Eric Adams blasts AOC for saying homeless man Jordan Neely was 'murdered' on New York City subway

"Let’s let the DA conduct his investigation with the law enforcement officials. To really interfere with that is not the right thing to do."

Hannah Nightingale Washington DC

On Thursday evening, New York City Mayor Eric Adams called out Congresswoman Alexandria Ocasio-Cortez for saying that a homeless man that was aggressively shouting at train passengers was "murdered."

In an interview with CNN, Adams was shown a tweet from AOC that read, "Jordan Neely was murdered."

"But bc Jordan was houseless and crying for food in a time when the city is raising rents and stripping services to militarize itself while many in power demonize the poor, the murderer gets protected w/ passive headlines + no charges," the tweet added. "It’s disgusting."

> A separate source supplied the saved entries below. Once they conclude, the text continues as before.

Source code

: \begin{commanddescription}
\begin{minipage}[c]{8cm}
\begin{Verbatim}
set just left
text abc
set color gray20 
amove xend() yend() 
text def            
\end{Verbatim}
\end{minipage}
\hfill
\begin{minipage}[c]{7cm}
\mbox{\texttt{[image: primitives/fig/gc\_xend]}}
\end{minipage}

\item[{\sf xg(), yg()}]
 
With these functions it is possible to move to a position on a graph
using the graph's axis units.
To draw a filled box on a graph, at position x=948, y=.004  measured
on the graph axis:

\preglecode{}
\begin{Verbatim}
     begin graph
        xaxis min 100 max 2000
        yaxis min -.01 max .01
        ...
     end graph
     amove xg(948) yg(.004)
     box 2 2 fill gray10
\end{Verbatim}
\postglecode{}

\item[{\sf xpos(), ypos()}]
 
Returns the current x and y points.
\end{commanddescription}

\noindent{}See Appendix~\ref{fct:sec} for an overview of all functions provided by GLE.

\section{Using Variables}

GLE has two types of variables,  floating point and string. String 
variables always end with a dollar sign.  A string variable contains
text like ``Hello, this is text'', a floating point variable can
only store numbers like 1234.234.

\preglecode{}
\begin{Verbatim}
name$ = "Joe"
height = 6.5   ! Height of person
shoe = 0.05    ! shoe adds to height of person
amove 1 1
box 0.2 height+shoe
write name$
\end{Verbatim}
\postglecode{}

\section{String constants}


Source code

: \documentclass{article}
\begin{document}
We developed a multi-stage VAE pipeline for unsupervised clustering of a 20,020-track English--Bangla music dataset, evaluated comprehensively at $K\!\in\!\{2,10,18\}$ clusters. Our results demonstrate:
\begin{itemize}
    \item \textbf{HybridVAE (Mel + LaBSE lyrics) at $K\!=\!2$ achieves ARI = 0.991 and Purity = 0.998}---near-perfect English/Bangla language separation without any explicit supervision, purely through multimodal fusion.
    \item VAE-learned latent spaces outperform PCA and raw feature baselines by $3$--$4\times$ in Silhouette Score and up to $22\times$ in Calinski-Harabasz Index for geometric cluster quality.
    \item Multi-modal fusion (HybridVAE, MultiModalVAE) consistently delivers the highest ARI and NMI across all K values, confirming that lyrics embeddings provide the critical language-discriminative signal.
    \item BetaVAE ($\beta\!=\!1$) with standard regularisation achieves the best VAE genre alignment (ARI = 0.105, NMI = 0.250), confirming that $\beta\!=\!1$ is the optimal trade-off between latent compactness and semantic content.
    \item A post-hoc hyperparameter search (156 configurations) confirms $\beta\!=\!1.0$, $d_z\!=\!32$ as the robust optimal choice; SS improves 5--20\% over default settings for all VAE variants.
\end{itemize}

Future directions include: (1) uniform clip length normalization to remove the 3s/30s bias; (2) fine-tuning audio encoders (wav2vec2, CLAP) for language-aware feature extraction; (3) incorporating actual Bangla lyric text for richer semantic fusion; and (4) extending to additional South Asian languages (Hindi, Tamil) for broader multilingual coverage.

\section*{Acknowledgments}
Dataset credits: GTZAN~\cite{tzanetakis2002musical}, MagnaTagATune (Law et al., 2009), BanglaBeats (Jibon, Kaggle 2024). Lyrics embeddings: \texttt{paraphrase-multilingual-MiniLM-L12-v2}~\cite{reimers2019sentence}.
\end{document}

Responding to her tweet as well as one from Comptroller Brad Lander, Adams said, "Well both the congresswoman and the comptroller — the comptroller is a citywide leader — and I don’t think that’s very responsible at a time where we’re still investigating the situation."

"Let’s let the DA conduct his investigation with the law enforcement officials. To really interfere with that is not the right thing to do, and I’m going to be responsible and allow them to do their job and allow them to determine exactly what happened here," he added.

In a separate statement published on Twitter, Adams said, "Any loss of life is tragic. There’s a lot we don’t know about what happened here, so I’m going to refrain from commenting further."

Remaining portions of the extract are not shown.